Georges Martin, un médecin féministe, conseiller général (radical de gauche), initié dans la loge Union et Bienfaisance au Rite Ecossais Ancien et Accepté, constate que les obédiences ne pourront s’ouvrir aux femmes ; il faut donc couper avec la maçonnerie masculine. Avec Maria Deraismes, il fonde en 1893, une obédience nouvelle : La Grande Loge Symbolique Ecossaise de France, Le Droit Humain, appelée à devenir l’Ordre Maçonnique Mixte International Le Droit Humain. Maria Deraismes ne voit que les prémices de son œuvre car elle nous quitte le 6 février 1894 en laissant ce message «Je vous laisse le Temple inachevé, poursuivez, entre ses Colonnes, le Droit de l’Humanité.». Elle est enterrée civilement au cimetière de Montmartre.

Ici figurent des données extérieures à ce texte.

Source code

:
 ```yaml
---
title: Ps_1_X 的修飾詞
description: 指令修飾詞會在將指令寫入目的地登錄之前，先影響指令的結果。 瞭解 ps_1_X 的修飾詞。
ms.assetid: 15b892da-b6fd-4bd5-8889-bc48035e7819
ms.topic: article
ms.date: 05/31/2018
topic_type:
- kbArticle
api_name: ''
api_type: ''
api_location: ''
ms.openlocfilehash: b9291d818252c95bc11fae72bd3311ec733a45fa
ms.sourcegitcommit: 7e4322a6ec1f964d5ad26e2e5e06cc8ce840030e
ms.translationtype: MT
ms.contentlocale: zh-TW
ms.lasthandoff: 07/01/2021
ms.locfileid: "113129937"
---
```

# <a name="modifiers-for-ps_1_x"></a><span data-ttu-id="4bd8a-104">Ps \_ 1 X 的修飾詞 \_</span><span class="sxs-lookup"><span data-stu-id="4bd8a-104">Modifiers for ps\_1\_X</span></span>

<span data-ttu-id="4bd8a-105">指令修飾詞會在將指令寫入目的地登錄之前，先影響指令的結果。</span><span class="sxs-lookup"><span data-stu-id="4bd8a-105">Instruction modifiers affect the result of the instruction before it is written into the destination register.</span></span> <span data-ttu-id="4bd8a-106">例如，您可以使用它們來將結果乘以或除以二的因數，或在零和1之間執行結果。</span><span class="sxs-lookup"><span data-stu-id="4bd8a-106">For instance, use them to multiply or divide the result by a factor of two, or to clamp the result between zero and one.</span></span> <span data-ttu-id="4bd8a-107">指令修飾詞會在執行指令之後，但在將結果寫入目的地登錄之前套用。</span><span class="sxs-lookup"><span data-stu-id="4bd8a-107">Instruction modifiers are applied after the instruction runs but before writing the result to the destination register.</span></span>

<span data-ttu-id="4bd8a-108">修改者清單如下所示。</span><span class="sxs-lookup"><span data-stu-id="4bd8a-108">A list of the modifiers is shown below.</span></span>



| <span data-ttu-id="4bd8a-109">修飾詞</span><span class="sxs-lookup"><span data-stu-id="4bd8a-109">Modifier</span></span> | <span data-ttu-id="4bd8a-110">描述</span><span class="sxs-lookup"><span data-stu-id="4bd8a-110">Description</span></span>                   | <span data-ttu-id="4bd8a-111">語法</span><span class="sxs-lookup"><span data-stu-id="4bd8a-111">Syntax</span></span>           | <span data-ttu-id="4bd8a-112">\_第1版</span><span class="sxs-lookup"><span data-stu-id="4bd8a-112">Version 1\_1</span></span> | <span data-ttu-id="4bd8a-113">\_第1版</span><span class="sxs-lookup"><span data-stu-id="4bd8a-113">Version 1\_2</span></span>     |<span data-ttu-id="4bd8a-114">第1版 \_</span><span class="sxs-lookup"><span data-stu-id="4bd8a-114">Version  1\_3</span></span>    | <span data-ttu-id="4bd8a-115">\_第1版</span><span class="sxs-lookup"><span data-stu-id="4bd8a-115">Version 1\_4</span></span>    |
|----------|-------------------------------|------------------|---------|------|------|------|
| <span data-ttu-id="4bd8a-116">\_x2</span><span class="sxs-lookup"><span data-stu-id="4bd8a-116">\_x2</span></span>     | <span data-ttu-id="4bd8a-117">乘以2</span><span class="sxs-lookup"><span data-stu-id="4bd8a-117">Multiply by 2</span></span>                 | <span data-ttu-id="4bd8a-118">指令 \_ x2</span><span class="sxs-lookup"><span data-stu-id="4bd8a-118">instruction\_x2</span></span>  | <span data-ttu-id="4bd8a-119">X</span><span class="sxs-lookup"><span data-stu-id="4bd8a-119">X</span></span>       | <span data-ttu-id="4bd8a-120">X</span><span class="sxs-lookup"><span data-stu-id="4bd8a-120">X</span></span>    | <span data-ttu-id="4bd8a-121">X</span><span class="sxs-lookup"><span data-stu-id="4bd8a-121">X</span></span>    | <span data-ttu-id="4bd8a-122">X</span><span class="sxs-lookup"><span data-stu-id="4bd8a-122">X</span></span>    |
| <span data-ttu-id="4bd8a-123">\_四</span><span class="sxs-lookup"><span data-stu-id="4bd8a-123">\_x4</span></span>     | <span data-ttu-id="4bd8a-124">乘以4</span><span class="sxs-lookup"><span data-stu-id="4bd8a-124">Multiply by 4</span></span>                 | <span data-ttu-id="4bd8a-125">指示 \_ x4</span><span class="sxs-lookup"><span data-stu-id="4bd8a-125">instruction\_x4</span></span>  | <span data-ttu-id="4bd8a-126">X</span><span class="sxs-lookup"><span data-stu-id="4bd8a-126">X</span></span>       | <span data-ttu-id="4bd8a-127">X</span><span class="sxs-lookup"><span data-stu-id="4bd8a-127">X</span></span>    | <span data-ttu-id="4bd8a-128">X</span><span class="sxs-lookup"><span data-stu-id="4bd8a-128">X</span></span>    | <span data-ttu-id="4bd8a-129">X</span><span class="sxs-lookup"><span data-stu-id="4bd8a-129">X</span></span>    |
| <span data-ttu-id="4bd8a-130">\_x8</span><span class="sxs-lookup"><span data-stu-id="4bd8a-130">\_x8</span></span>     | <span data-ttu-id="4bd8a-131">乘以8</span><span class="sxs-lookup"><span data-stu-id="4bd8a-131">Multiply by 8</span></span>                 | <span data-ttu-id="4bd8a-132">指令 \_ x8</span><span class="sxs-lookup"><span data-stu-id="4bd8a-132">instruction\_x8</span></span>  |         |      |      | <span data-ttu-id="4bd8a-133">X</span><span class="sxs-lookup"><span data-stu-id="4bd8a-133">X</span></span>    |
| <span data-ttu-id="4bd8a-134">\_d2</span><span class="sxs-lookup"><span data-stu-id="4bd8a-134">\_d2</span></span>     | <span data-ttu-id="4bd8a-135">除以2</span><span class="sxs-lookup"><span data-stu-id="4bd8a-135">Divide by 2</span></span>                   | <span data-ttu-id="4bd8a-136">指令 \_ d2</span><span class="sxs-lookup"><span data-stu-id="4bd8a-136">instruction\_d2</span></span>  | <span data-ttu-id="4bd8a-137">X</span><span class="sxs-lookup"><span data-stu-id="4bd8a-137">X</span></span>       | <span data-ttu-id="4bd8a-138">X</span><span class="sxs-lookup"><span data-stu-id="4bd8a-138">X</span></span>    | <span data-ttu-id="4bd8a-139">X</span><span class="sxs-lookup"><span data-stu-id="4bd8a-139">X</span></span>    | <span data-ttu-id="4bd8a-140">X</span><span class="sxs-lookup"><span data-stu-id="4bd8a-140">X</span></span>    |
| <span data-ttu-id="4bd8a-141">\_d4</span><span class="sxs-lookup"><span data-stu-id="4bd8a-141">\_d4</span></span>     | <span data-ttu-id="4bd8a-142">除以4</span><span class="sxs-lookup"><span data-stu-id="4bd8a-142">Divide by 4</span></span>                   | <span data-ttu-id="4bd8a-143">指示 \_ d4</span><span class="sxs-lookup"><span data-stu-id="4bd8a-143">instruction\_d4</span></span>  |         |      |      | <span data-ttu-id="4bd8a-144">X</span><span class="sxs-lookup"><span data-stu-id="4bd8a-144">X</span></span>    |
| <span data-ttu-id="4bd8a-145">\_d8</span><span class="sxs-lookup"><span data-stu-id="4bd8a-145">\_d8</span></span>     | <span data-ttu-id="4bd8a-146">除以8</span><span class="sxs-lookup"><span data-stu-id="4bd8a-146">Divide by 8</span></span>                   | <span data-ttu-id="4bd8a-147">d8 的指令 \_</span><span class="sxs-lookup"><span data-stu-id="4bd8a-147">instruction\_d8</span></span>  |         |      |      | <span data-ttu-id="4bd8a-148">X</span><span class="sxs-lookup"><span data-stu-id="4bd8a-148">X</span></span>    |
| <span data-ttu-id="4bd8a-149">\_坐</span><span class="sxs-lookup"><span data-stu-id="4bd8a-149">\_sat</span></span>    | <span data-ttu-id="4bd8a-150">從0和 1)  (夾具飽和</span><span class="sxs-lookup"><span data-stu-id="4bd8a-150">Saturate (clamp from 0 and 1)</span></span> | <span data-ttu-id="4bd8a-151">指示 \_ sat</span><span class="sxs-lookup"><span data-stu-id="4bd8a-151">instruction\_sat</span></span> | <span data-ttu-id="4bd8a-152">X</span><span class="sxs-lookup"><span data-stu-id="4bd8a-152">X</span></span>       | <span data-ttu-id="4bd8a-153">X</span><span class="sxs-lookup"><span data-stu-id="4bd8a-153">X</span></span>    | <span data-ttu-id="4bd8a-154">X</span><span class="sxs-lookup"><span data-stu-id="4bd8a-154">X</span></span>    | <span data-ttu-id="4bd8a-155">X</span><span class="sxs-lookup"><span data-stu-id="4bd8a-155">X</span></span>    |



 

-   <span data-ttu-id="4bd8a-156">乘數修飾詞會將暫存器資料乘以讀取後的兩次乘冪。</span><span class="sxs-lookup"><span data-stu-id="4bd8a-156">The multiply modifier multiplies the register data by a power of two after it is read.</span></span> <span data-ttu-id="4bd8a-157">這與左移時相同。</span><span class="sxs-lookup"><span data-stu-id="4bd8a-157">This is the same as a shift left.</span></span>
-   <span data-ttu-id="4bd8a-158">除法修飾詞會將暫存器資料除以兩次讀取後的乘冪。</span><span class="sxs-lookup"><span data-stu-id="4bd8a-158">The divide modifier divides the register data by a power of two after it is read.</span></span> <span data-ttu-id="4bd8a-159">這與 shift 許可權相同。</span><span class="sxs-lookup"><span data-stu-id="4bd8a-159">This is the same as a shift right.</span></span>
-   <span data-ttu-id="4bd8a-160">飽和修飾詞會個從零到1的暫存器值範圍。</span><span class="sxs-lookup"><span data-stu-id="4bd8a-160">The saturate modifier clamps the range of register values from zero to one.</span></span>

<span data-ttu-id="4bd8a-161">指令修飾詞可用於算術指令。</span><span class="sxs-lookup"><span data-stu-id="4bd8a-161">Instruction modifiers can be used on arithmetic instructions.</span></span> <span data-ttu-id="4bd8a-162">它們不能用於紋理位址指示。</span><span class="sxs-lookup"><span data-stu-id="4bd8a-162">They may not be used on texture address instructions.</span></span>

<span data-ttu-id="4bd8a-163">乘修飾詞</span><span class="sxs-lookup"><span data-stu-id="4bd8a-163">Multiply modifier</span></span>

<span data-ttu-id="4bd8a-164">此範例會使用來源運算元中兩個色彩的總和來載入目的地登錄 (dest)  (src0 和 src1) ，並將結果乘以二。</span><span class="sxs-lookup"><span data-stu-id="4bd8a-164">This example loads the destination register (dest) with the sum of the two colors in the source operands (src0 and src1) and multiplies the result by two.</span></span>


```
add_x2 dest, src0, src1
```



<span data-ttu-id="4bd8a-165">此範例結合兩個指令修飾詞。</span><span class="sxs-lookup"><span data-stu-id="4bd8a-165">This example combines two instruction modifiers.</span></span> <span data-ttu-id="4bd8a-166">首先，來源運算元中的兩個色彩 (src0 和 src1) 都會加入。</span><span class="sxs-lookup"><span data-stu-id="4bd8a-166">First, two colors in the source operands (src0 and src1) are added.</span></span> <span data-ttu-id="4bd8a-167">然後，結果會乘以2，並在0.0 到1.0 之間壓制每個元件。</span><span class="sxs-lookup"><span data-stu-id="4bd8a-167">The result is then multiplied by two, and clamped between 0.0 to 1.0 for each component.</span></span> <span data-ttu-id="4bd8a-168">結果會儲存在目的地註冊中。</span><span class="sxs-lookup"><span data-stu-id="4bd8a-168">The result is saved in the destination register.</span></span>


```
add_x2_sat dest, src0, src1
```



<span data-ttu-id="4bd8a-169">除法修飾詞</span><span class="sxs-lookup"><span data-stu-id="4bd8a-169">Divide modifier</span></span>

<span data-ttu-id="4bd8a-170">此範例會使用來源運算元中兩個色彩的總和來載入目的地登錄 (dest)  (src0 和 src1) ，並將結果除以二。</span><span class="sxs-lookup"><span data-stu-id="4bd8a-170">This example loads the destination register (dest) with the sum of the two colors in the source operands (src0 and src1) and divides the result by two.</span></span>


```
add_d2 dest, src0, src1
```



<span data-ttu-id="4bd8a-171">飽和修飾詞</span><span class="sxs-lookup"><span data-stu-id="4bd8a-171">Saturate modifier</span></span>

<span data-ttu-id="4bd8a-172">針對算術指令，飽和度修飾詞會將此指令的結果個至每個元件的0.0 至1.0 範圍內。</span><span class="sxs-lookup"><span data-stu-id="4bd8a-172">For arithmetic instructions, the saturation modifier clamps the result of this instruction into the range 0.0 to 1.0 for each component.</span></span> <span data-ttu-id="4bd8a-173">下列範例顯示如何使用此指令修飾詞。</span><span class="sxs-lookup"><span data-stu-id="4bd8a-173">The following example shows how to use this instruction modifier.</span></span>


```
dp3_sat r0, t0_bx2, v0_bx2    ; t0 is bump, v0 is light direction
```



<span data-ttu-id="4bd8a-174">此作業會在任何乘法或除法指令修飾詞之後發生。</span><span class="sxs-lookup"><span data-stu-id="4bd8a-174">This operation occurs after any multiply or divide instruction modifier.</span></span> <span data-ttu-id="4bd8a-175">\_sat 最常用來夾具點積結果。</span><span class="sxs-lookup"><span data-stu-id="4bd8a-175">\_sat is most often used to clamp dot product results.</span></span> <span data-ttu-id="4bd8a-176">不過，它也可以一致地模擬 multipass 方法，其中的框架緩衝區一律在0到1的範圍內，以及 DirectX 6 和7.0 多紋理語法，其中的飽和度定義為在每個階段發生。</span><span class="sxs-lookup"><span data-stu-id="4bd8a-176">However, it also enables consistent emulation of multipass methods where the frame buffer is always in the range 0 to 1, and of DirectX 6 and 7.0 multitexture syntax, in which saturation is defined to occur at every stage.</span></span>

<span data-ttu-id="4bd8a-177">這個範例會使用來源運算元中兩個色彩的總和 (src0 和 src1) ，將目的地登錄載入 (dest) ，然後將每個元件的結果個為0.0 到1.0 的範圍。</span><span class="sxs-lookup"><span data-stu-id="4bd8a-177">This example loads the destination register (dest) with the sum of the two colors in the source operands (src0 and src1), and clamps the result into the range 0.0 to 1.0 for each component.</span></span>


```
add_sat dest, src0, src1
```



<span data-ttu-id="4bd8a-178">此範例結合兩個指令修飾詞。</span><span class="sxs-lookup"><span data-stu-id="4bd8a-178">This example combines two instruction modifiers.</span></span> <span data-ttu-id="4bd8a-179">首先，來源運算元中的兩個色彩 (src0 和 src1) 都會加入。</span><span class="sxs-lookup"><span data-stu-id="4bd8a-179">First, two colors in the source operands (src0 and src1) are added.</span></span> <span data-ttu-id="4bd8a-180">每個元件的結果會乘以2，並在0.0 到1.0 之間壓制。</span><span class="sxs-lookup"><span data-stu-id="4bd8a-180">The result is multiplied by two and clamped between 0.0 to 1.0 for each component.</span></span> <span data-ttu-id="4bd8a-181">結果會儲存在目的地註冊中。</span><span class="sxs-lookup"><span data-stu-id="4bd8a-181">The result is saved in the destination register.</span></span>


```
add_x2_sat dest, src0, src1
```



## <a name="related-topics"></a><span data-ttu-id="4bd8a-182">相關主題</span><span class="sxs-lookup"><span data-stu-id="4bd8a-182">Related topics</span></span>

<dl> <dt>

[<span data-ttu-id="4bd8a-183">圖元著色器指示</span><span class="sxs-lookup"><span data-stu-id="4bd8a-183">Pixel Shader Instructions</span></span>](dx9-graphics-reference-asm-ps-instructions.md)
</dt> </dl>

i Constitutions des francs-maçons ou Constitutions d’Anderson de 1723 interdisent dans les Loges « les serfs, les femmes, les hommes immoraux et scandaleux ».
ii Jean-Louis Debré, Bochenek, Valérie, Ces femmes qui ont réveillé la France, Paris, 2012. Une notice est consacrée à Maria Deraismes.
iii Alison Finch, op. cit. ch 8 : les femmes invisibles du théâtre français. Sur 32000 pièces écrites au xixe siècle, 700 le sont par des femmes, en majorité des vaudevilles, comédies, mélodrames, généralement en un acte. Louise Michel publie en 1888 un drame en 5 actes, Le Coq rouge
iv A bon chat, bon rat (1861), Le théâtre chez soi (1864), Retour à ma femme (1862), Un neveu s’il vous plaît, (1862), Le Père coupable (1862)
v Alison Finch, p. 72-73
vi Dans ses conférences postérieures, Maria Deraismes traite du divorce.
vii Alison Finch, Women’s writing in nineteenth-century France, Cambridge university press, 2000 p. 130 sq.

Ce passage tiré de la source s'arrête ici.